Top of Supplied records
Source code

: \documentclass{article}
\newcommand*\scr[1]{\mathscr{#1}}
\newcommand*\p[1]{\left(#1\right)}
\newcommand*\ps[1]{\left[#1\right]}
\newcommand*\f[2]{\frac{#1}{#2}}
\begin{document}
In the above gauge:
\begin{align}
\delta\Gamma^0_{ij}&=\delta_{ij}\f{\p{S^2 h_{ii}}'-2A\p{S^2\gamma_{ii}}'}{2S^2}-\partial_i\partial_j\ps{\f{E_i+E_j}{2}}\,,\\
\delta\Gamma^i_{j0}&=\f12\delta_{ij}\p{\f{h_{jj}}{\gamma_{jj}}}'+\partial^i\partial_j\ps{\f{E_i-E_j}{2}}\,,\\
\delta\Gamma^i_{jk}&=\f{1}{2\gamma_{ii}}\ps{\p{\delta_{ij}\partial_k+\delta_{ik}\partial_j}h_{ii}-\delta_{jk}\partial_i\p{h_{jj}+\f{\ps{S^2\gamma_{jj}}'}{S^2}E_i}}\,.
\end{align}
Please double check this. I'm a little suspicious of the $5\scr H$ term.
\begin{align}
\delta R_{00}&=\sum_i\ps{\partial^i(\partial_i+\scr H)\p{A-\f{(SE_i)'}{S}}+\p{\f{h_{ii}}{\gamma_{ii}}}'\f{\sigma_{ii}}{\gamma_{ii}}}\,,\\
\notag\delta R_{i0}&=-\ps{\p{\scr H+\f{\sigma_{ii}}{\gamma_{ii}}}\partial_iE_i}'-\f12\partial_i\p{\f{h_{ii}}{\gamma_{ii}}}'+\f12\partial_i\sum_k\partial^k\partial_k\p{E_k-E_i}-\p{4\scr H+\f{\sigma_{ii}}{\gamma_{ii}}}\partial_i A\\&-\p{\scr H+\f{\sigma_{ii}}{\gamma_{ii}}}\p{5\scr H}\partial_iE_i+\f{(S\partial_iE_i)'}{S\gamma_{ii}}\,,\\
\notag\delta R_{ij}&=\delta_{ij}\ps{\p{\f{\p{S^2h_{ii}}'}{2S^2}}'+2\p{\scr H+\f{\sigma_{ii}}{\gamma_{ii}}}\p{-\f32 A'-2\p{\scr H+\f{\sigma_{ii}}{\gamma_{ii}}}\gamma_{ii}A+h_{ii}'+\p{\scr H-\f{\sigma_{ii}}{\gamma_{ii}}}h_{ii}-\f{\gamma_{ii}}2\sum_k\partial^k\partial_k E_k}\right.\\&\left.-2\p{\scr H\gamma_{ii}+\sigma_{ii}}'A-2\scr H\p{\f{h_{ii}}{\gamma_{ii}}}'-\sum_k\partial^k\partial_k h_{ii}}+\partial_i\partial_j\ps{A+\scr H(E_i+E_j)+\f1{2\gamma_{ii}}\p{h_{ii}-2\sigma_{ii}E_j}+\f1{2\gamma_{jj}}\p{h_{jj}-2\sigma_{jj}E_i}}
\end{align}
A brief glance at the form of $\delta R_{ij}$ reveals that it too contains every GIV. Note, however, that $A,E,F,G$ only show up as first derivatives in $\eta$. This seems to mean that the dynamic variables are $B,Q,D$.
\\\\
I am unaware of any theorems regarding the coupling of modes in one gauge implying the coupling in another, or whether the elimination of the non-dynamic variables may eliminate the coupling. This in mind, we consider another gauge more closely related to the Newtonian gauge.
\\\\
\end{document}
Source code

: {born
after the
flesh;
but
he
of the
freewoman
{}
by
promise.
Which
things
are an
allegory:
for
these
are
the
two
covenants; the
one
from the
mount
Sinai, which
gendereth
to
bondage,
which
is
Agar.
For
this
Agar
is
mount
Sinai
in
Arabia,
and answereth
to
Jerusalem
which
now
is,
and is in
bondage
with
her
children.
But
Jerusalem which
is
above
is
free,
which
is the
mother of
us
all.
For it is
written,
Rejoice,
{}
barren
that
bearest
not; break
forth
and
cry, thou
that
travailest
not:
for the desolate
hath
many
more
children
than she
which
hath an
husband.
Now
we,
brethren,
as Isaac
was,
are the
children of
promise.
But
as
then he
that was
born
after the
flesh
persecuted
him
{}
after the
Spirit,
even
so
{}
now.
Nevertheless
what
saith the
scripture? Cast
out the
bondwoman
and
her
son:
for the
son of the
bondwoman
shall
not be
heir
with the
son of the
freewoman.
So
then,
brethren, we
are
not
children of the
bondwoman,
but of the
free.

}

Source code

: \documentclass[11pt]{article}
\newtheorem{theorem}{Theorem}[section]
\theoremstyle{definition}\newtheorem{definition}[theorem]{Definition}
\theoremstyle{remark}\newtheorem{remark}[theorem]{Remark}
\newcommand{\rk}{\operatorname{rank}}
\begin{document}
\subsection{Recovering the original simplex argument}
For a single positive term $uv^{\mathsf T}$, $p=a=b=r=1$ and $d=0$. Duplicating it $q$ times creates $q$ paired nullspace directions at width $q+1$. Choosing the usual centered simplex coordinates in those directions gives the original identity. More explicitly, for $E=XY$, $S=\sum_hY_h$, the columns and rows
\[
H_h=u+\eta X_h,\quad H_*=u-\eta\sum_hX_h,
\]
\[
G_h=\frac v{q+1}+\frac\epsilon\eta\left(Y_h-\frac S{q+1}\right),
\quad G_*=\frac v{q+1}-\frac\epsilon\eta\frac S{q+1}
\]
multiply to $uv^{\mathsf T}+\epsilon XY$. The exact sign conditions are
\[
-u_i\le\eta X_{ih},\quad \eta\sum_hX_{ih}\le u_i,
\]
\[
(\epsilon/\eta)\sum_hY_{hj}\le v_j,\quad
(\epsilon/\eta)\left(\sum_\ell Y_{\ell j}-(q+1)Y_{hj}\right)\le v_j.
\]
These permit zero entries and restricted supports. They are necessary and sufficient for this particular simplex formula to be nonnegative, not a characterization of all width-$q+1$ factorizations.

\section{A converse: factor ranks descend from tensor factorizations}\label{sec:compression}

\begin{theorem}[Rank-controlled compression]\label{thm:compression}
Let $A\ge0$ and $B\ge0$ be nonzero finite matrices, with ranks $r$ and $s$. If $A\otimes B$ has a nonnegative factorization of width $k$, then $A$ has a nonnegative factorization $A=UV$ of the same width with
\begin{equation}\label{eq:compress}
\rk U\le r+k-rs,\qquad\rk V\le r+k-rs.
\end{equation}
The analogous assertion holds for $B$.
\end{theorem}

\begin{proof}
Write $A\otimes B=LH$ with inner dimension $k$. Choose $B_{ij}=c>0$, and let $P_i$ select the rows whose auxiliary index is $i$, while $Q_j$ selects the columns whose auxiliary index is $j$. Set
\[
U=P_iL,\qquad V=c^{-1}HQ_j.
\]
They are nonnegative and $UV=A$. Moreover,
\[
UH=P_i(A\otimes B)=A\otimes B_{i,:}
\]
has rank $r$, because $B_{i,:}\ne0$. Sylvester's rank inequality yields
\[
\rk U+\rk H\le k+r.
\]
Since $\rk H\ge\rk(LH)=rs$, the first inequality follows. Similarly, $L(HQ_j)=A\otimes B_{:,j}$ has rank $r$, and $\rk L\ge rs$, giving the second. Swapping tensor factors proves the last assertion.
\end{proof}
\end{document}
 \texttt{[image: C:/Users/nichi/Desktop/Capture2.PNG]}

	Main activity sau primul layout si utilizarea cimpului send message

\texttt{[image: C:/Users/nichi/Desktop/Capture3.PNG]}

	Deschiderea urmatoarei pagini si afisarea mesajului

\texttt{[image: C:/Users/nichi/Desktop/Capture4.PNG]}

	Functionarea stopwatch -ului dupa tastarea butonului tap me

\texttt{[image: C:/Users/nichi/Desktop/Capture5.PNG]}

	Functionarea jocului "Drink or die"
Bottom of Supplied records
### Aim of the exercise
Every record shown above should be written out again exactly.

### Output of the task
Source code

: \documentclass{article}
\newcommand*\scr[1]{\mathscr{#1}}
\newcommand*\p[1]{\left(#1\right)}
\newcommand*\ps[1]{\left[#1\right]}
\newcommand*\f[2]{\frac{#1}{#2}}
\begin{document}
In the above gauge:
\begin{align}
\delta\Gamma^0_{ij}&=\delta_{ij}\f{\p{S^2 h_{ii}}'-2A\p{S^2\gamma_{ii}}'}{2S^2}-\partial_i\partial_j\ps{\f{E_i+E_j}{2}}\,,\\
\delta\Gamma^i_{j0}&=\f12\delta_{ij}\p{\f{h_{jj}}{\gamma_{jj}}}'+\partial^i\partial_j\ps{\f{E_i-E_j}{2}}\,,\\
\delta\Gamma^i_{jk}&=\f{1}{2\gamma_{ii}}\ps{\p{\delta_{ij}\partial_k+\delta_{ik}\partial_j}h_{ii}-\delta_{jk}\partial_i\p{h_{jj}+\f{\ps{S^2\gamma_{jj}}'}{S^2}E_i}}\,.
\end{align}
Please double check this. I'm a little suspicious of the $5\scr H$ term.
\begin{align}
\delta R_{00}&=\sum_i\ps{\partial^i(\partial_i+\scr H)\p{A-\f{(SE_i)'}{S}}+\p{\f{h_{ii}}{\gamma_{ii}}}'\f{\sigma_{ii}}{\gamma_{ii}}}\,,\\
\notag\delta R_{i0}&=-\ps{\p{\scr H+\f{\sigma_{ii}}{\gamma_{ii}}}\partial_iE_i}'-\f12\partial_i\p{\f{h_{ii}}{\gamma_{ii}}}'+\f12\partial_i\sum_k\partial^k\partial_k\p{E_k-E_i}-\p{4\scr H+\f{\sigma_{ii}}{\gamma_{ii}}}\partial_i A\\&-\p{\scr H+\f{\sigma_{ii}}{\gamma_{ii}}}\p{5\scr H}\partial_iE_i+\f{(S\partial_iE_i)'}{S\gamma_{ii}}\,,\\
\notag\delta R_{ij}&=\delta_{ij}\ps{\p{\f{\p{S^2h_{ii}}'}{2S^2}}'+2\p{\scr H+\f{\sigma_{ii}}{\gamma_{ii}}}\p{-\f32 A'-2\p{\scr H+\f{\sigma_{ii}}{\gamma_{ii}}}\gamma_{ii}A+h_{ii}'+\p{\scr H-\f{\sigma_{ii}}{\gamma_{ii}}}h_{ii}-\f{\gamma_{ii}}2\sum_k\partial^k\partial_k E_k}\right.\\&\left.-2\p{\scr H\gamma_{ii}+\sigma_{ii}}'A-2\scr H\p{\f{h_{ii}}{\gamma_{ii}}}'-\sum_k\partial^k\partial_k h_{ii}}+\partial_i\partial_j\ps{A+\scr H(E_i+E_j)+\f1{2\gamma_{ii}}\p{h_{ii}-2\sigma_{ii}E_j}+\f1{2\gamma_{jj}}\p{h_{jj}-2\sigma_{jj}E_i}}
\end{align}
A brief glance at the form of $\delta R_{ij}$ reveals that it too contains every GIV. Note, however, that $A,E,F,G$ only show up as first derivatives in $\eta$. This seems to mean that the dynamic variables are $B,Q,D$.
\\\\
I am unaware of any theorems regarding the coupling of modes in one gauge implying the coupling in another, or whether the elimination of the non-dynamic variables may eliminate the coupling. This in mind, we consider another gauge more closely related to the Newtonian gauge.
\\\\
\end{document}
Source code

: {born
after the
flesh;
but
he
of the
freewoman
{}
by
promise.
Which
things
are an
allegory:
for
these
are
the
two
covenants; the
one
from the
mount
Sinai, which
gendereth
to
bondage,
which
is
Agar.
For
this
Agar
is
mount
Sinai
in
Arabia,
and answereth
to
Jerusalem
which
now
is,
and is in
bondage
with
her
children.
But
Jerusalem which
is
above
is
free,
which
is the
mother of
us
all.
For it is
written,
Rejoice,
{}
barren
that
bearest
not; break
forth
and
cry, thou
that
travailest
not:
for the desolate
hath
many
more
children
than she
which
hath an
husband.
Now
we,
brethren,
as Isaac
was,
are the
children of
promise.
But
as
then he
that was
born
after the
flesh
persecuted
him
{}
after the
Spirit,
even
so
{}
now.
Nevertheless
what
saith the
scripture? Cast
out the
bondwoman
and
her
son:
for the
son of the
bondwoman
shall
not be
heir
with the
son of the
freewoman.
So
then,
brethren, we
are
not
children of the
bondwoman,
but of the
free.

}

Source code

: \documentclass[11pt]{article}
\newtheorem{theorem}{Theorem}[section]
\theoremstyle{definition}\newtheorem{definition}[theorem]{Definition}
\theoremstyle{remark}\newtheorem{remark}[theorem]{Remark}
\newcommand{\rk}{\operatorname{rank}}
\begin{document}
\subsection{Recovering the original simplex argument}
For a single positive term $uv^{\mathsf T}$, $p=a=b=r=1$ and $d=0$. Duplicating it $q$ times creates $q$ paired nullspace directions at width $q+1$. Choosing the usual centered simplex coordinates in those directions gives the original identity. More explicitly, for $E=XY$, $S=\sum_hY_h$, the columns and rows
\[
H_h=u+\eta X_h,\quad H_*=u-\eta\sum_hX_h,
\]
\[
G_h=\frac v{q+1}+\frac\epsilon\eta\left(Y_h-\frac S{q+1}\right),
\quad G_*=\frac v{q+1}-\frac\epsilon\eta\frac S{q+1}
\]
multiply to $uv^{\mathsf T}+\epsilon XY$. The exact sign conditions are
\[
-u_i\le\eta X_{ih},\quad \eta\sum_hX_{ih}\le u_i,
\]
\[
(\epsilon/\eta)\sum_hY_{hj}\le v_j,\quad
(\epsilon/\eta)\left(\sum_\ell Y_{\ell j}-(q+1)Y_{hj}\right)\le v_j.
\]
These permit zero entries and restricted supports. They are necessary and sufficient for this particular simplex formula to be nonnegative, not a characterization of all width-$q+1$ factorizations.

\section{A converse: factor ranks descend from tensor factorizations}\label{sec:compression}

\begin{theorem}[Rank-controlled compression]\label{thm:compression}
Let $A\ge0$ and $B\ge0$ be nonzero finite matrices, with ranks $r$ and $s$. If $A\otimes B$ has a nonnegative factorization of width $k$, then $A$ has a nonnegative factorization $A=UV$ of the same width with
\begin{equation}\label{eq:compress}
\rk U\le r+k-rs,\qquad\rk V\le r+k-rs.
\end{equation}
The analogous assertion holds for $B$.
\end{theorem}

\begin{proof}
Write $A\otimes B=LH$ with inner dimension $k$. Choose $B_{ij}=c>0$, and let $P_i$ select the rows whose auxiliary index is $i$, while $Q_j$ selects the columns whose auxiliary index is $j$. Set
\[
U=P_iL,\qquad V=c^{-1}HQ_j.
\]
They are nonnegative and $UV=A$. Moreover,
\[
UH=P_i(A\otimes B)=A\otimes B_{i,:}
\]
has rank $r$, because $B_{i,:}\ne0$. Sylvester's rank inequality yields
\[
\rk U+\rk H\le k+r.
\]
Since $\rk H\ge\rk(LH)=rs$, the first inequality follows. Similarly, $L(HQ_j)=A\otimes B_{:,j}$ has rank $r$, and $\rk L\ge rs$, giving the second. Swapping tensor factors proves the last assertion.
\end{proof}
\end{document}
 \texttt{[image: C:/Users/nichi/Desktop/Capture2.PNG]}

	Main activity sau primul layout si utilizarea cimpului send message

\texttt{[image: C:/Users/nichi/Desktop/Capture3.PNG]}

	Deschiderea urmatoarei pagini si afisarea mesajului

\texttt{[image: C:/Users/nichi/Desktop/Capture4.PNG]}

	Functionarea stopwatch -ului dupa tastarea butonului tap me

\texttt{[image: C:/Users/nichi/Desktop/Capture5.PNG]}

	Functionarea jocului "Drink or die"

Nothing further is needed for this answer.